In my head, I bring you flowers and leave sweet notes around the house, a makeshift scavenger hunt of rainbow post-it notes. I write corny jokes on the mirror in my lipstick and they never fail to make you smile.
In my head, I bring your house back from the brink of condemnation. I turn it into a home. We have throw pillows and candles and a system and the house no longer makes you worse.
And in my head, we have birthdays and Christmases filled with joy and thoughtfulness and laughter. We wear matching fluffy socks and drink hot cocoa from cute mugs. We make our own traditions and watch the same movies every year.
But it doesn’t work like that in real life.
Because in reality, you stare right through me every time I speak. All my attempts to make you laugh fall flat (if you even acknowledge that I’ve spoken at all).
In reality, everything I do makes no impact or, more often, makes you worse. You hate me for smiling and making friends with the pub staff. You hate that people give me free drinks or a random garlic bread, even though I always give them to you. I think, deep down, you hate me for having a life outside of you.
In reality, I put the ketchup in the fridge and you refuse to speak to me for 6 days. You never tell me why.
In reality, the flowers I bring are the wrong color. You don’t like the plates I put out with your surprise cake. The notes I leave just annoy you and if we go out, you act as though I dragged you to the guillotine instead of begging you to just come with me for a drink.

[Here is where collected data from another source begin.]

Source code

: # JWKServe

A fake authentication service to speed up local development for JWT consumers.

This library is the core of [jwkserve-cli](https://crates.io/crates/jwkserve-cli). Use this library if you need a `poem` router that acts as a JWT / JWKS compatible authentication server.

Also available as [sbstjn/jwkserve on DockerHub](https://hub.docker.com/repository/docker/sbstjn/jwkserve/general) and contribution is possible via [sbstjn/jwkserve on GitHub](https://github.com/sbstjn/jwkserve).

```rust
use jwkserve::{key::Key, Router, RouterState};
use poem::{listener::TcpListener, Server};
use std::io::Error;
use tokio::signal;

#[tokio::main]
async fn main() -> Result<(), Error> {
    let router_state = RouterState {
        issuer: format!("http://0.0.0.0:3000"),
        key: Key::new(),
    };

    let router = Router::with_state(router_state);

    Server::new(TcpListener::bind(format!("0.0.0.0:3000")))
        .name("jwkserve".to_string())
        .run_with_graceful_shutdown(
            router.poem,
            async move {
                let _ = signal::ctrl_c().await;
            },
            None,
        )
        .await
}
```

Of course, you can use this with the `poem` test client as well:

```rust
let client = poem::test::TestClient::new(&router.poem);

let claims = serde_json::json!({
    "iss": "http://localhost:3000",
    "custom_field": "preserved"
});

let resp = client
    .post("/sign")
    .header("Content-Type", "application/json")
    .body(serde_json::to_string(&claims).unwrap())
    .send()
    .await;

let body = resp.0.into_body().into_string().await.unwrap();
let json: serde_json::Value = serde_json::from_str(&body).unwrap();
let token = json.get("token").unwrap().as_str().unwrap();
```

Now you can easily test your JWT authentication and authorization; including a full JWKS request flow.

In reality, I work for hours, cleaning away the moldy piles of 6-week old Maccies takeaways on your bedroom floor only to find the messages on your phone– “She’s so shit, everything she does makes me worse, she’s lucky I even keep her around.”
In reality, you push me away every time I try to hug you. And when I get on and off the train each time, you act like you don’t even know me. God forbid it actually matters that I travel 6 hours just to see you every weekend.
In reality, I plan game nights and you sit with a motionless, empty stare while I chatter like a nervous squirrel for hours, hoping I’ll finally hit the right button that leads to laughter and conversation.
In reality, you will call anyone but me first because you keep holding out, hoping that you’ll one day get a better deal than me. But that doesn’t stop you from delivering suckerpunches through your iPhone the moment I’m not around.
In reality, you call me toxic for acknowledging the words we both know you said. Staring at your sent messages together, you look me in the eye and tell me that it never happened, but if it did, it wasn’t a big deal or it was my fault or both.
In reality, I hide your razor blades, bandage your cuts, run to you in the middle of the night to seize your knife, and you sigh that you just wish you had someone who cared.
In reality, your therapist asks me why I’m not enough to fix you.
In reality, Christmas morning finds me fading slowly beside you, silent tears chasing each other down my cheeks as I try to drink myself to death. I lose the ability to smile, to laugh, to keep up with messages. I no longer know how to talk to my friends. I keep wondering if you’ll like me better this way.
And in reality, I tell everyone it’s fine because I keep hoping somehow, we can make it from real life to the life that exists in my head.